Mrs Thatcher had a special place in Essex Man’s heart. She had given him a chance to buy his own council house plus the confidence and tax breaks to start his own business, instead of working under the union yoke.
To find out how Essex Man will vote this time, I spent the day canvassing with Brooks Newmark, the Tory candidate for Braintree, Britain’s fastest-growing town.
Brooks is an American-born Oxford graduate and fund manager who married the daughter of the Daily Telegraph defence correspondent Sir John Keegan. I first met him when I tried to borrow money from him to fund one of my ventures. He said no, but the way he said it impressed me. He simply put the phone down. He is bright, energetic and confident. There aren’t many like him in senior Tory ranks right now.
I caught up with Brooks and his agent, Rikki Williams, at their rather dowdy offices in Witham, home to most of the C2 Thatcherite voters in the constituency. Brooks hits the door-knockers 12 hours a day and at the last general election he lost 10lbs in weight (on that basis, John Prescott must be campaigning from an armchair). From my time on the doorstep, sorting the wheat from the chav, the following emerges: Tony Blair is widely disliked and disbelieved. I am indebted to a chap with earrings and half of the Rover spare-part business on his front lawn who described our Prime Minister as a ‘nob’ or possibly a ‘knob’. That was the general view of our Tone.
Apathy and holidays are likely to lead to a further fall in turnout. Last time the number fell to 59 per cent. From my doorstep discussions I believe the turnout will go down to about 50 per cent, a catastrophic figure which will no doubt make politicians think about forcing people to vote. Tories will certainly turn out; Labour voters seem more hesitant.
It was sometimes tough to get the people even to come to the door. I could see from the street one rather large woman shovelling a massive cheese sandwich into a mouth that Cherie Blair would have been proud of. She was watching TV and her children were attacking her from all angles. Brooks and I knocked on the door for a good three minutes until I looked up to see that the woman had made a decision — she was pulling the curtains shut.
Immigration is an issue, but not a massive one. It’s a very white constituency, and Michael Howard has struck a chord. Many voters are overspill families from London’s East End, and they told me they had come to Braintree to escape the changing culture and colour of their Cockney roots. But travellers are a bigger local issue than immigrants. They have just dumped themselves in the grounds of a local hospital and refuse to move. It seems to me that the gypsies will prove more helpful to the Tories than the immigrant issue.
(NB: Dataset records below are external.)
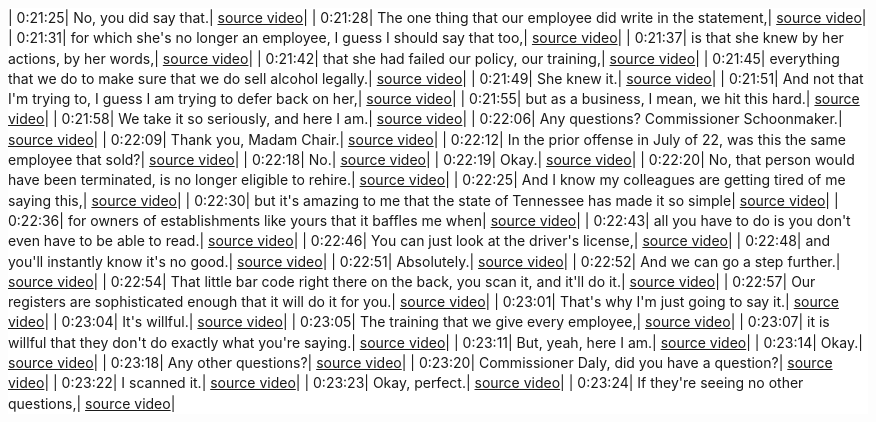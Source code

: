 | 0:21:25| No, you did say that.| [source video](https://archive.org/details/co-com-r-267-beer-board-231113?start=1285)|
| 0:21:28| The one thing that our employee did write in the statement,| [source video](https://archive.org/details/co-com-r-267-beer-board-231113?start=1288)|
| 0:21:31| for which she's no longer an employee, I guess I should say that too,| [source video](https://archive.org/details/co-com-r-267-beer-board-231113?start=1291)|
| 0:21:37| is that she knew by her actions, by her words,| [source video](https://archive.org/details/co-com-r-267-beer-board-231113?start=1297)|
| 0:21:42| that she had failed our policy, our training,| [source video](https://archive.org/details/co-com-r-267-beer-board-231113?start=1302)|
| 0:21:45| everything that we do to make sure that we do sell alcohol legally.| [source video](https://archive.org/details/co-com-r-267-beer-board-231113?start=1305)|
| 0:21:49| She knew it.| [source video](https://archive.org/details/co-com-r-267-beer-board-231113?start=1309)|
| 0:21:51| And not that I'm trying to, I guess I am trying to defer back on her,| [source video](https://archive.org/details/co-com-r-267-beer-board-231113?start=1311)|
| 0:21:55| but as a business, I mean, we hit this hard.| [source video](https://archive.org/details/co-com-r-267-beer-board-231113?start=1315)|
| 0:21:58| We take it so seriously, and here I am.| [source video](https://archive.org/details/co-com-r-267-beer-board-231113?start=1318)|
| 0:22:06| Any questions? Commissioner Schoonmaker.| [source video](https://archive.org/details/co-com-r-267-beer-board-231113?start=1326)|
| 0:22:09| Thank you, Madam Chair.| [source video](https://archive.org/details/co-com-r-267-beer-board-231113?start=1329)|
| 0:22:12| In the prior offense in July of 22, was this the same employee that sold?| [source video](https://archive.org/details/co-com-r-267-beer-board-231113?start=1332)|
| 0:22:18| No.| [source video](https://archive.org/details/co-com-r-267-beer-board-231113?start=1338)|
| 0:22:19| Okay.| [source video](https://archive.org/details/co-com-r-267-beer-board-231113?start=1339)|
| 0:22:20| No, that person would have been terminated, is no longer eligible to rehire.| [source video](https://archive.org/details/co-com-r-267-beer-board-231113?start=1340)|
| 0:22:25| And I know my colleagues are getting tired of me saying this,| [source video](https://archive.org/details/co-com-r-267-beer-board-231113?start=1345)|
| 0:22:30| but it's amazing to me that the state of Tennessee has made it so simple| [source video](https://archive.org/details/co-com-r-267-beer-board-231113?start=1350)|
| 0:22:36| for owners of establishments like yours that it baffles me when| [source video](https://archive.org/details/co-com-r-267-beer-board-231113?start=1356)|
| 0:22:43| all you have to do is you don't even have to be able to read.| [source video](https://archive.org/details/co-com-r-267-beer-board-231113?start=1363)|
| 0:22:46| You can just look at the driver's license,| [source video](https://archive.org/details/co-com-r-267-beer-board-231113?start=1366)|
| 0:22:48| and you'll instantly know it's no good.| [source video](https://archive.org/details/co-com-r-267-beer-board-231113?start=1368)|
| 0:22:51| Absolutely.| [source video](https://archive.org/details/co-com-r-267-beer-board-231113?start=1371)|
| 0:22:52| And we can go a step further.| [source video](https://archive.org/details/co-com-r-267-beer-board-231113?start=1372)|
| 0:22:54| That little bar code right there on the back, you scan it, and it'll do it.| [source video](https://archive.org/details/co-com-r-267-beer-board-231113?start=1374)|
| 0:22:57| Our registers are sophisticated enough that it will do it for you.| [source video](https://archive.org/details/co-com-r-267-beer-board-231113?start=1377)|
| 0:23:01| That's why I'm just going to say it.| [source video](https://archive.org/details/co-com-r-267-beer-board-231113?start=1381)|
| 0:23:04| It's willful.| [source video](https://archive.org/details/co-com-r-267-beer-board-231113?start=1384)|
| 0:23:05| The training that we give every employee,| [source video](https://archive.org/details/co-com-r-267-beer-board-231113?start=1385)|
| 0:23:07| it is willful that they don't do exactly what you're saying.| [source video](https://archive.org/details/co-com-r-267-beer-board-231113?start=1387)|
| 0:23:11| But, yeah, here I am.| [source video](https://archive.org/details/co-com-r-267-beer-board-231113?start=1391)|
| 0:23:14| Okay.| [source video](https://archive.org/details/co-com-r-267-beer-board-231113?start=1394)|
| 0:23:18| Any other questions?| [source video](https://archive.org/details/co-com-r-267-beer-board-231113?start=1398)|
| 0:23:20| Commissioner Daly, did you have a question?| [source video](https://archive.org/details/co-com-r-267-beer-board-231113?start=1400)|
| 0:23:22| I scanned it.| [source video](https://archive.org/details/co-com-r-267-beer-board-231113?start=1402)|
| 0:23:23| Okay, perfect.| [source video](https://archive.org/details/co-com-r-267-beer-board-231113?start=1403)|
| 0:23:24| If they're seeing no other questions,| [source video](https://archive.org/details/co-com-r-267-beer-board-231113?start=1404)|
So what will all this mean on 5 May? My bet is that Labour have had it. They have not been helped by the sitting MP Alan Hurst who, despite running a legal practice in Southend, has never bought a home in the area. The number of Vote Labour posters is way down on the last election, and there seems to be a lack of energy about the Labour campaign. I would say that Brooks, a father of five, will shortly be spending less time with his family and that he could easily have a majority of between 3,000 and 4,000.
Essex Man is back where he belongs. Maggie, send him a text and tell him how much you’ve missed him.